1. 1. The preparation method of pimavanserin is characterized by comprising the following steps: S1.4-isobutoxy benzylamine acetate and carbonyl diimidazole are subjected to acylation reaction under the action of a nonpolar solvent and an organic base to obtain a solution of N- (4-isobutoxy phenyl) -1H-imidazole-1-formamide; S2, adding purified water into the product solution obtained in the step S1 for washing, removing a water layer, adding isopropanol and N- (4-fluorobenzyl) -1-methylpiperidine-4-amine for condensation reaction, quenching after the reaction is finished, washing with water, saturated brine in sequence, concentrating, replacing an ester solvent, adding a solvent, cooling for crystallization, and filtering to obtain pimavanserin.
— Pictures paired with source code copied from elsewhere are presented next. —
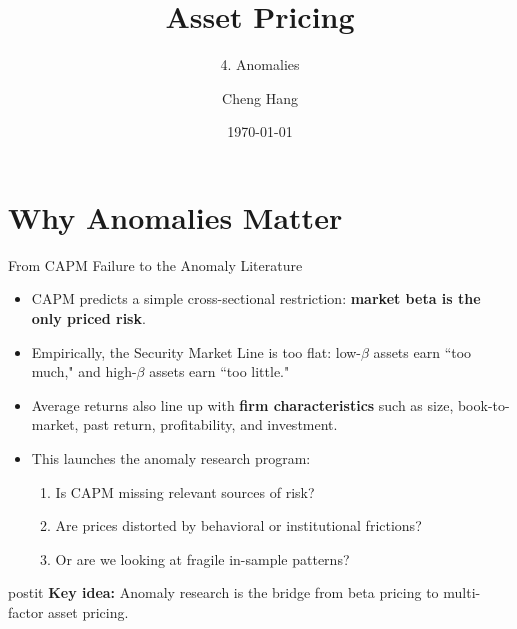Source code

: \documentclass{beamer}
\title[Asset Pricing]{\textbf{Asset Pricing}}
\subtitle{4. Anomalies}
\author[Cheng Hang]{Cheng Hang}
\institute[DUFE]
{School of Fintech \\
	Dongbei University of Finance \& Economics \\
	\medskip
	\textbf{chenghangch@qq.com}
}
\date{\today}
\begin{document}
\begin{frame}
	\titlepage
\end{frame}

\section{Why Anomalies Matter}

\begin{frame}{From CAPM Failure to the Anomaly Literature}
	\begin{itemize}
		\item CAPM predicts a simple cross-sectional restriction: \textbf{market beta is the only priced risk}.
		\item Empirically, the Security Market Line is too flat: low-$\beta$ assets earn ``too much," and high-$\beta$ assets earn ``too little."
		\item Average returns also line up with \textbf{firm characteristics} such as size, book-to-market, past return, profitability, and investment.
		\item This launches the anomaly research program:
		\begin{enumerate}
			\item Is CAPM missing relevant sources of risk?
			\item Are prices distorted by behavioral or institutional frictions?
			\item Or are we looking at fragile in-sample patterns?
		\end{enumerate}
	\end{itemize}

	\vspace{0.4cm}
	\begin{beamercolorbox}[sep=0.5em,wd=\linewidth,rounded=true,shadow=true]{postit}
		\textbf{Key idea:} Anomaly research is the bridge from beta pricing to multi-factor asset pricing.
	\end{beamercolorbox}
\end{frame}
\end{document}
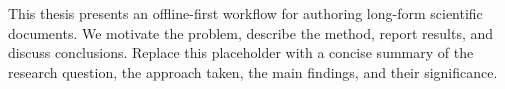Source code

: 
This thesis presents an offline-first workflow for authoring long-form scientific
documents. We motivate the problem, describe the method, report results, and
discuss conclusions. Replace this placeholder with a concise summary of the
research question, the approach taken, the main findings, and their significance.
2. 2. The method of claim 1, wherein the nonpolar solvent is selected from the group consisting of dichloromethane, toluene, and tetrahydrofuran.
3. 3. The method of claim 1, wherein the organic base is an organic amine.
4. 4. The preparation method according to claim 1, wherein the ester solvent in the step S2 is ethyl formate or ethyl acetate.
5. 5. The method of claim 1, wherein the solvent in step S2 is petroleum ether.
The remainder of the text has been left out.